Hacker News new | past | comments | ask | show | jobs | submit login
Creating Shazam in Java (redcode.nl)
295 points by freefrag on May 17, 2013 | hide | past | favorite | 43 comments




Update: I posted a link to some source code that implements the Shazam algorithm:

https://news.ycombinator.com/item?id=5724442

About the patent lawsuit thing:

As I understand it, Shazam sold their patent to Landmark Digital Services, which are a part of BMI the record label. They kept an exclusive license to make Shazam-like software for phones.

You can imagine BMI wanting it to make money from how a service such as Youtube fingerprints and detects copyright infringement...

And it was this BMI company that were trying to get this blog post explaining the patented algorithm removed from the internet.

One post from the BMI lawyers to Roy in the Netherlands was particularly broad bullying:

> Mr. Van Rijn,

> The two example patent numbers that I sent you are U.S. patents, but each of these patents has also been filed as patent applications in the Netherlands. Also, as I'm sure you are aware, your blogpost may be viewed internationally. As a result, you may contribute to someone infringing our patents in any part of the world.

> While we trust your good intentions, yes, we would like you to refrain from releasing the code at all and to remove the blogpost explaining the algorithm.

> Thank you for your understanding.

> Best regards,

> Darren

> P. Briggs

> Vice President &

> Chief Technical Officer

> Landmark Digital Services, LLC

Roy gave a great talk at Devox about this: http://www.redcode.nl/blog/2012/03/devoxx-2011-talk-freely-a...

I think I heard that Shazam recently got the patent back. I speculate BMI found no-one to license their fingerprinting tech for copyright infringement.


" you may contribute to someone infringing our patents in any part of the world."

Oh really? What a dolt.

Patents are, by definition, public. (not before they are accepted, though)


    Patents are, by definition, public.
That's actually the telling sign of the dysfunctional patent system. Companies want to use patents to prevent everybody else from doing something similar, and in this case, even from just talking about it (which is obviously ridiculous).

Patents used to be a framework for sharing technological progress without giving up ownership, i.e. make it easier for everybody else to build on other's progress - that's long gone.


[deleted]


In the article he explicitly states that he read the patent and implemented based on it. Which is not illegal.
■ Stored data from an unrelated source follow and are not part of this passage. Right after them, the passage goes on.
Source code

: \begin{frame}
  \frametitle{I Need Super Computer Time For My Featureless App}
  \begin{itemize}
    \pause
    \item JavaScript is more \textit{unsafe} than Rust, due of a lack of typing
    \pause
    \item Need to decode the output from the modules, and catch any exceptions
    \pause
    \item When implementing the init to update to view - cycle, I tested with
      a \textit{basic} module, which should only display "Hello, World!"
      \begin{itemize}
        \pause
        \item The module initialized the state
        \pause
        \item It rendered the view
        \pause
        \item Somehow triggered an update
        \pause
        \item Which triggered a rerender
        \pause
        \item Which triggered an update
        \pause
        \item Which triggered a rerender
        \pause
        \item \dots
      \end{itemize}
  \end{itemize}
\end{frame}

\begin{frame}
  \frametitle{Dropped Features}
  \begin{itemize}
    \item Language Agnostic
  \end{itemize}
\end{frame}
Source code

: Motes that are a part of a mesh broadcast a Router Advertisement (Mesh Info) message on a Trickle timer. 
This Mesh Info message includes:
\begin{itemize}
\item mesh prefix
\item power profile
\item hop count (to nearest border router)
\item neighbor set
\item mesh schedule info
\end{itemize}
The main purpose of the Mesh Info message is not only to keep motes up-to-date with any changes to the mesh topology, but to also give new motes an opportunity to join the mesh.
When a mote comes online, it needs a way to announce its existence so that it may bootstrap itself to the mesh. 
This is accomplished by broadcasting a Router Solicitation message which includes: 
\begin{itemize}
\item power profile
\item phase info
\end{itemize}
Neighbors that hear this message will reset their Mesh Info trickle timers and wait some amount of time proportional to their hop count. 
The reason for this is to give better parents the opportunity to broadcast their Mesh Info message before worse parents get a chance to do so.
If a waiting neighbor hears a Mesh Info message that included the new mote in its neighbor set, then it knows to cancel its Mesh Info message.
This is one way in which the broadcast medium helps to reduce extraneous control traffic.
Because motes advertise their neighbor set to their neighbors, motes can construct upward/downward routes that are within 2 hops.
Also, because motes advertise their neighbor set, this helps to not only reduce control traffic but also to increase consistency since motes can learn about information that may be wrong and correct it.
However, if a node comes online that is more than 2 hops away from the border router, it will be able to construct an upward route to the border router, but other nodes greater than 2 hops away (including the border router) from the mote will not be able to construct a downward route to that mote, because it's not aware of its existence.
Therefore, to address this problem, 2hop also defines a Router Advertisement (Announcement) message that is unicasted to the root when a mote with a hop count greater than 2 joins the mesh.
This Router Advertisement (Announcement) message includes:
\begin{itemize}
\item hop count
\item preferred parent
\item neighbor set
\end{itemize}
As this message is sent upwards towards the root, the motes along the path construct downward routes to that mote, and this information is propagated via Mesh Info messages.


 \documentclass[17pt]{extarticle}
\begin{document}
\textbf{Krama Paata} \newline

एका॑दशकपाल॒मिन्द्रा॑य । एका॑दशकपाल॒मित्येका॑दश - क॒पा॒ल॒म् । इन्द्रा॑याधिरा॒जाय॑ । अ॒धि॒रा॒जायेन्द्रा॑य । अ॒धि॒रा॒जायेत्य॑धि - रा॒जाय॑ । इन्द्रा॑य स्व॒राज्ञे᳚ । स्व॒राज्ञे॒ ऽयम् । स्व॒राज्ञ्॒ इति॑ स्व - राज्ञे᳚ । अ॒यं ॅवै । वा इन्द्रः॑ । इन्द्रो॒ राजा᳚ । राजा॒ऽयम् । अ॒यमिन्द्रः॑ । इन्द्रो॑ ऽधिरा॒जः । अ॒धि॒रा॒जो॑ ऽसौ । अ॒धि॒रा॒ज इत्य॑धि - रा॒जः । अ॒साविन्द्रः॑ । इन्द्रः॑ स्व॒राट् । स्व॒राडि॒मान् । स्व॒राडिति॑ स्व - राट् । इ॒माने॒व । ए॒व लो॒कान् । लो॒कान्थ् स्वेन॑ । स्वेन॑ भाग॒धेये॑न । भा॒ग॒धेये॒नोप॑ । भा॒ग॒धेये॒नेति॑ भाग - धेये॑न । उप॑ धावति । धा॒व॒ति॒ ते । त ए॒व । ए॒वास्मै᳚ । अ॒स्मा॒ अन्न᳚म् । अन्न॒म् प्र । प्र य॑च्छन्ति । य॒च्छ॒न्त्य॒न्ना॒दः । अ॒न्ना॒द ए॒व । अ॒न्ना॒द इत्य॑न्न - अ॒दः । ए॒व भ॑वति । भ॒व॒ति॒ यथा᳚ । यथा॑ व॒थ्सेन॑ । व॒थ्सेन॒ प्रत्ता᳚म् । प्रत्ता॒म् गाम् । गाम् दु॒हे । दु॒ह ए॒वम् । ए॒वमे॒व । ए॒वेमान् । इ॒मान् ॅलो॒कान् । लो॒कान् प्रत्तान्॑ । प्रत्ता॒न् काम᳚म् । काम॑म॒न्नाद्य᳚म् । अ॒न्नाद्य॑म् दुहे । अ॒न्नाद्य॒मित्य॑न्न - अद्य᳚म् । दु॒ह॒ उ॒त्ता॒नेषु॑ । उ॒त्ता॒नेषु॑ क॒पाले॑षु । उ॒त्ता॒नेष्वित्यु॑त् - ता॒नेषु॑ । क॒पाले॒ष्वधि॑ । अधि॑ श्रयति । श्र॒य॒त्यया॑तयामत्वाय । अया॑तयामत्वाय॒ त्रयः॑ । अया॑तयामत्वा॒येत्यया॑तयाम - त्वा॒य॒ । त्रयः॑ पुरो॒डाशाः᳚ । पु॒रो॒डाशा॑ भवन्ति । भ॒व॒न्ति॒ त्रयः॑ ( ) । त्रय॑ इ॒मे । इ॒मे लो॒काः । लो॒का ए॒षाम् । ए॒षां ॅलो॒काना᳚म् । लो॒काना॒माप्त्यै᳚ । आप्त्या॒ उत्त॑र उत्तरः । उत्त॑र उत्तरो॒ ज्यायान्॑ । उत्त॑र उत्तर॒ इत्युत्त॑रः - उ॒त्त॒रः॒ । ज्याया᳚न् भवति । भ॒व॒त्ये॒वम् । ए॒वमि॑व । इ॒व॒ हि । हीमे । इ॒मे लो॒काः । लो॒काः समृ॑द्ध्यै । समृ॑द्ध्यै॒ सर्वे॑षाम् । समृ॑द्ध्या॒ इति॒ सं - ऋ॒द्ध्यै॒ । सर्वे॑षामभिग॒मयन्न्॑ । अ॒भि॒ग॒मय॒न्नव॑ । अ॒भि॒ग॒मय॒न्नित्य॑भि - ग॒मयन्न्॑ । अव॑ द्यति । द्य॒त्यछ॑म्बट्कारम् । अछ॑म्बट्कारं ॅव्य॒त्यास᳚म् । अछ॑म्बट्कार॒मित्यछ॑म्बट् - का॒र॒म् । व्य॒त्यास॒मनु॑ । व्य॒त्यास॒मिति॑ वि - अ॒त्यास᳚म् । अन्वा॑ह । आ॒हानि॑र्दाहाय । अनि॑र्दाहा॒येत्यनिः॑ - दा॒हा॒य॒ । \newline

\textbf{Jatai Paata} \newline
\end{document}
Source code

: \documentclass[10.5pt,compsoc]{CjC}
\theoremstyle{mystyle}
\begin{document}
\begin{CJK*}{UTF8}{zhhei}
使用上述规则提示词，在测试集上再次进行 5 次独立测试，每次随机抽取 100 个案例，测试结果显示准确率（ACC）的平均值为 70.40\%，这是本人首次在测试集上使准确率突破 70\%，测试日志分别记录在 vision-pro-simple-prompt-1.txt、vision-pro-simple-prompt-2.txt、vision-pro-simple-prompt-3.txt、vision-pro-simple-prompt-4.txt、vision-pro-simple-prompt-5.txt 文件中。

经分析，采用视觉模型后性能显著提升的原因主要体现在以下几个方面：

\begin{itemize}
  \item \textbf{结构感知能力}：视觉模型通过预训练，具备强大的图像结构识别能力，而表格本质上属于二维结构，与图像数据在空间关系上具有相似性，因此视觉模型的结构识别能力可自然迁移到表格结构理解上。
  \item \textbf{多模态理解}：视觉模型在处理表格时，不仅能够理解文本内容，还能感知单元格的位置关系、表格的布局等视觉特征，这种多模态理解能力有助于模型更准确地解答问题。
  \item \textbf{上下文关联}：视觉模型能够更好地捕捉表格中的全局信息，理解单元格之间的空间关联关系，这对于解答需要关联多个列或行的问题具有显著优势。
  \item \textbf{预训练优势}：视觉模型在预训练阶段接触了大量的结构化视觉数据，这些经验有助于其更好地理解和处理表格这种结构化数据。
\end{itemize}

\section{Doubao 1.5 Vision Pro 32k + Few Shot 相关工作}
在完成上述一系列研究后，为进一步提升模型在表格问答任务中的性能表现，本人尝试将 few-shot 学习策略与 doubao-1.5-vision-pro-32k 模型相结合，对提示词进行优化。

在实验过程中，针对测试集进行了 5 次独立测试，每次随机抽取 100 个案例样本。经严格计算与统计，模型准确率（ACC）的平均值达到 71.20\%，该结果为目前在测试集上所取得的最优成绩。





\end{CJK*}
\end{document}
And he never did publish the source code beyond the excepts in that blog post.


This is very cool. Minimum clear implementation of the algorithm that replicates the effect of Shazam. It's refreshing to see a blog with actual code sample got voted up instead of all the press releases.


+1


I mirrored this implementation a while ago since the full source isn't available. It was not nearly as successful as the blogger portrays. For example, if I used a high quality wav mono file to create a fingerprint it would have a hard time identifying a track that is an mp3. It seems the maximums actually get shifted and merged from compression. In other words there's a reason shazam uses entropy based anchor points to help it pick hashing values.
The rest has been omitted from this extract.